The challenges for neural-symbolic cognitive computation today emerge from the goal of effective integration, expressive reasoning and robust learning. While adding reasoning capabilities to neural models, one cannot afford to lose learning performance. This means that one cannot depart from the key idea that neural networks are composed of simple processing units organised in a massively parallel architecture (i.e. one should not allow some clever neuron to perform complex symbol processing). It seems that learning is most effective at the propositional level, while some higher-level reasoning is useful at the first-order level. Computationally, the challenges are associated with the more practical aspects of the application of neural-symbolic cognitive systems in areas such as fault diagnosis, robotics, simulation and the semantic web. These challenges include the effective computation of logical models, the efficient extraction of comprehensible knowledge and, ultimately, the striking of the right balance between tractability and expressiveness. The reader is referred to d’Avila Garcez and Hitzler (2009) for a number of recent papers dealing with some of these challenges, including some real applications on multi-modal processing, simulation and defense.

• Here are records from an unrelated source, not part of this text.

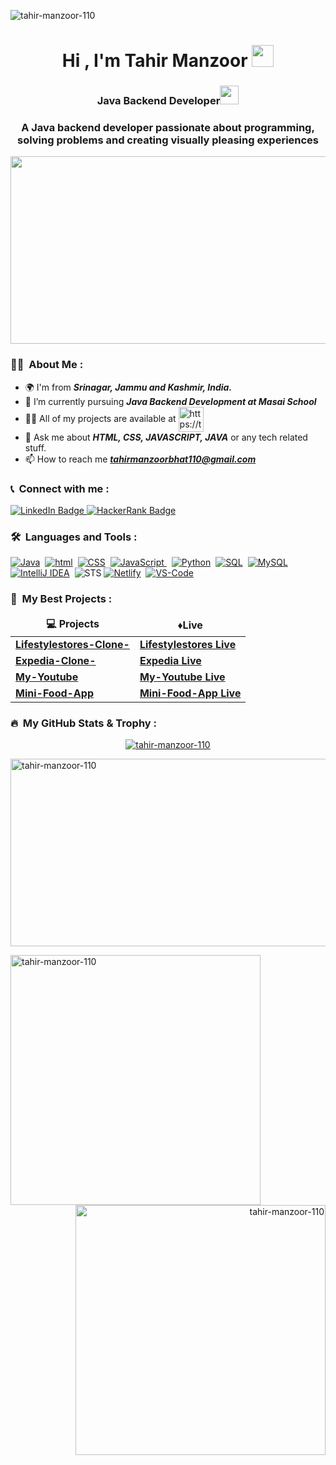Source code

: <p align="left"> <img src="https://komarev.com/ghpvc/?username=tahir-manzoor-110&label=Profile%20views&color=0e75b6&style=flat" alt="tahir-manzoor-110"/></p>
<h1 align="center">Hi , I'm Tahir Manzoor <img src="https://media.giphy.com/media/hvRJCLFzcasrR4ia7z/giphy.gif" width="35"></h1>
<h3 align="center">Java Backend Developer<img src="https://media.giphy.com/media/WUlplcMpOCEmTGBtBW/giphy.gif" width="30"></h3>
<h3 align="center">A Java backend developer passionate about programming, solving problems and creating visually pleasing experiences</h3>

<p align="center"><img src="https://media.giphy.com/media/dWesBcTLavkZuG35MI/giphy.gif" width="600" height="300"/> </p>

### :man_technologist: &nbsp;About Me :
- 🌍 I'm from ***Srinagar, Jammu and Kashmir, India.***
- 🌱 I’m currently pursuing ***Java Backend Development at Masai School***
- 👨‍💻 All of my projects are available at <a href="https://tahir-manzoor-110.github.io" target="blank"><img align="center" src="https://cloud.githubusercontent.com/assets/17016297/18839843/0e06a67a-83d2-11e6-993a-b35a182500e0.png" alt="https://tahir-manzoor-portfolio.github.io" height="40" width="40" /></a>
- 💬 Ask me about ***HTML, CSS, JAVASCRIPT, JAVA*** or any tech related stuff.
- 📫 How to reach me ***tahirmanzoorbhat110@gmail.com***

### 📞 &nbsp;Connect with me :

<p align="left">
<a href="https://www.linkedin.com/in/tahir-manzoor-589968231/"><img src="https://img.shields.io/badge/LinkedIn-blue?style=for-the-badge&logo=linkedin&logoColor=white" alt="LinkedIn Badge"> </a>
<a href="https://www.hackerrank.com/Tahir_Manzoor"><img src="https://img.shields.io/badge/-Hackerrank-2EC866?style=for-the-badge&logo=HackerRank&logoColor=white" alt="HackerRank Badge"></a>
</p>

### 🛠 &nbsp;Languages and Tools :

<p align="left">
  <a href="#"> <img src="https://img.shields.io/badge/Java-ED8B00?style=for-the-badge&logo=java&logoColor=white" alt="Java"/></a>&nbsp;
  <a href="#"><img src="https://img.shields.io/badge/HTML-orange?style=for-the-badge&labelColor=black&logo=html5&logoColor=orange" alt="html"/></a>&nbsp;
  <a href="#"><img src="https://img.shields.io/badge/CSS-blue?style=for-the-badge&labelColor=black&logo=css3&logoColor=blue" alt="CSS"/></a>&nbsp;
  <a href="#"> <img src="https://img.shields.io/badge/-Javascript-F0DB4F?style=for-the-badge&labelColor=black&logo=javascript&logoColor=F0DB4F" alt="JavaScript"/>    </a>&nbsp;
  <a href="#"> <img src="https://img.shields.io/badge/python-3670A0?style=for-the-badge&logo=python&logoColor=ffdd54" alt="Python"/></a>&nbsp;
  <a href="#"> <img src="https://img.shields.io/badge/SQL-crimson?style=for-the-badge&logo=SQL&logoColor=white" alt="SQL"/></a>&nbsp;
  <a href="#"> <img src="https://img.shields.io/badge/mysql-black.svg?style=for-the-badge&logo=mysql&logoColor=white" alt="MySQL"/></a>&nbsp;
  <a href="#"> <img src="https://img.shields.io/badge/IntelliJIDEA-000000.svg?style=for-the-badge&logo=intellij-idea&logoColor=white" alt="IntelliJ IDEA"/></a>&nbsp;
  <img src="https://img.shields.io/badge/STS-color?style=for-the-badge&logo=STS&logoColor=white" alt="STS"/>
  <a href="#"> <img src="https://img.shields.io/badge/netlify-%23000000.svg?style=for-the-badge&logo=netlify&logoColor=#00C7B7" alt="Netlify"/></a>&nbsp;
  <a href="#"> <img src="https://img.shields.io/badge/Visual%20Studio%20Code-0078d7.svg?style=for-the-badge&logo=visual-studio-code&logoColor=white" alt="VS-Code"/></a>&nbsp;
</p>

### 🚀 &nbsp;My Best Projects :

<table>
    <thead align="center">
      <tr border: none;>
        <td><b>💻 Projects</b></td>
         <td><b> ♦️Live </b></td>
      </tr>
    </thead>
    <tbody>
        <tr>
          <td><a target="_blank"  href="https://github.com/TahiR-ManzooR-110/Lifestylestores-Clone-"><b>Lifestylestores-Clone-</b></a></td>
          <td><a target="_blank"  href="https://effulgent-bunny-9b4272.netlify.app/"><b> Lifestylestores Live</b></a></td>
       </tr>
       <tr>
          <td><a target="_blank"  href="https://github.com/TahiR-ManzooR-110/Expedia-Clone-"><b> Expedia-Clone-</b></a></td>
          <td><a target="_blank"  href="https://expedia-masai.netlify.app/"><b> Expedia Live</b></a></td>
      </tr>
       <tr>
	         <td><a target="_blank"  href="https://github.com/TahiR-ManzooR-110/My-Youtube" ><b> My-Youtube</b></a></td>
           <td><a target="_blank"  href="https://ornate-pie-ca75ff.netlify.app/" ><b> My-Youtube Live</b></a></td>
       </tr>
       <tr>
          <td><a target="_blank"  href="https://github.com/TahiR-ManzooR-110/Mini-Food-App"><b>Mini-Food-App</b></a></td>
          <td><a target="_blank"  href="https://thriving-chaja-326f1b.netlify.app/"><b> Mini-Food-App Live</b></a></td>
      </tr>
       </tbody>
  </table>

### 🔥 &nbsp;My GitHub Stats & Trophy :

<p align="center"> <a href="https://github.com/ryo-ma/github-profile-trophy"><img src="https://github-profile-trophy.vercel.app/?username=tahir-manzoor-110&theme=dark_lover&margin-w=16" alt="tahir-manzoor-110"/></a> </p>

<p><img align="center" src="https://github-readme-streak-stats.herokuapp.com/?user=tahir-manzoor-110&theme=dark&background=000000" alt="tahir-manzoor-110" width="1000" height="300"/></p>

<p><img align="left" src="https://github-readme-stats.vercel.app/api/top-langs?username=tahir-manzoor-110&show_icons=true&locale=en&layout=compact&theme=vision-friendly-dark" alt="tahir-manzoor-110" width="400"/></p>

<p align="right">&nbsp;<img align="center" src="https://github-readme-stats.vercel.app/api?username=tahir-manzoor-110&show_icons=true&locale=en&theme=vision-friendly-dark" alt="tahir-manzoor-110" width="400" /></p>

In summary, by paying attention to the developments on either side of the division between the symbolic and the sub-symbolic paradigms, we are getting closer to a unifying theory of cognition, or at least promoting a faster and principled development of the field of AI. This chapter described a family of connectionist nonclassical reasoning systems and hinted at how they may be combined at different levels of abstraction by fibring. We hope it serves not only as a stepping stone towards such a theory to reconcile the symbolic and connectionist approaches, but also as a foundational model for effective reasoning in cognitive computational systems.

Human beings are quite extraordinary at performing practical reasoning as they go about their daily business. There are cases where the human computer, slow as it is, is faster than AI systems. Why are we faster? Is it the way we perceive knowledge as opposed to the way we represent it? Do we know immediately which rules to select and apply? We must look for the correct representation in the sense that it mirrors the way we perceive and apply the rules (Gabbay 1998). Ultimately, neural-symbolic cognitive computation is about asking and trying to answer these questions, and about the associated provision of neural-symbolic systems with integrated expressive reasoning and robust learning capabilities.